# [Provided material]
************
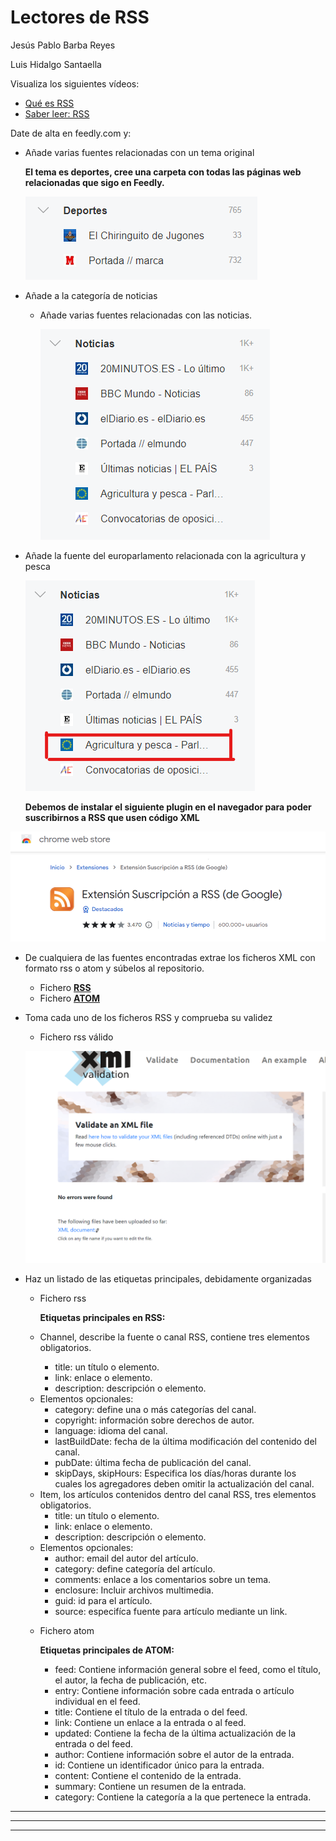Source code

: # Lectores de RSS

Jesús Pablo Barba Reyes

Luis Hidalgo Santaella

Visualiza los siguientes vídeos:
- [Qué es RSS](https://youtu.be/t5m5lKx6rEo)
- [Saber leer: RSS](https://youtu.be/kIgQatw7Qwg)

Date de alta en feedly.com y:
- Añade varias fuentes relacionadas con un tema original
    
    **El tema es deportes, cree una carpeta con todas las páginas web relacionadas que sigo en Feedly.**

  ![captura 1](imagenes/deportes.png)
- Añade a la categoría de noticias
  - Añade varias fuentes relacionadas con las noticias.
    
    ![captura 2](imagenes/captura%202.png)
- Añade la fuente del europarlamento relacionada con la agricultura y pesca
  
  ![captura 3](imagenes/captura%203.png)

  **Debemos de instalar el siguiente plugin en el navegador para poder suscribirnos a RSS que usen código XML**

![captura 4](imagenes/captura%204%20.png)

- De cualquiera de las fuentes encontradas extrae los ficheros XML con formato rss o atom y súbelos al repositorio.
  - Fichero **[RSS](pruebarss.xml)**
  - Fichero **[ATOM](pruebaatom.xml)**
- Toma cada uno de los ficheros RSS y comprueba su validez 
  - Fichero rss válido
  
  ![captura 5](imagenes/captura%205.png)
- Haz un listado de las etiquetas principales, debidamente organizadas
  - Fichero rss
        
      **Etiquetas principales en RSS:**
  - Channel, describe la fuente o canal RSS, contiene tres elementos obligatorios.
      + title: un título o elemento.
      + link: enlace o elemento.
      + description: descripción o elemento.
  +   Elementos opcionales:
      + category: define una o más categorías del canal.
      + copyright: información sobre derechos de autor.
      + language: idioma del canal.
      + lastBuildDate: fecha de la última modificación del contenido del canal.
      + pubDate: última fecha de publicación del canal.
      + skipDays, skipHours: Especifica los días/horas durante los cuales los agregadores deben omitir la actualización del canal. 
  - Item, los artículos contenidos dentro del canal RSS, tres elementos obligatorios.
      + title: un título o elemento.
      + link: enlace o elemento.
      + description: descripción o elemento.
  +   Elementos opcionales:
      + author: email del autor del artículo.
      + category: define categoría del artículo.
      + comments: enlace a los comentarios sobre un tema.
      + enclosure: Incluir archivos multimedia.
      + guid: id para el artículo.
      + source: especifíca fuente para artículo mediante un link.
     
  - Fichero atom
      
      **Etiquetas principales de ATOM:**
    - feed: Contiene información general sobre el feed, como el título, el autor, la fecha de publicación, etc.
    - entry: Contiene información sobre cada entrada o artículo individual en el feed.
    - title: Contiene el título de la entrada o del feed.
    - link: Contiene un enlace a la entrada o al feed.
    - updated: Contiene la fecha de la última actualización de la entrada o del feed.
    - author: Contiene información sobre el autor de la entrada.
    - id: Contiene un identificador único para la entrada.
    - content: Contiene el contenido de la entrada.
    - summary: Contiene un resumen de la entrada.
    - category: Contiene la categoría a la que pertenece la entrada.
---
---
---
************
# [What the task asks]
Only lines of the material that contain the word "imagenes" belong in the answer; copy each one.

# [Answer section]
  ![captura 1](imagenes/deportes.png)
    ![captura 2](imagenes/captura%202.png)
  ![captura 3](imagenes/captura%203.png)
![captura 4](imagenes/captura%204%20.png)
  ![captura 5](imagenes/captura%205.png)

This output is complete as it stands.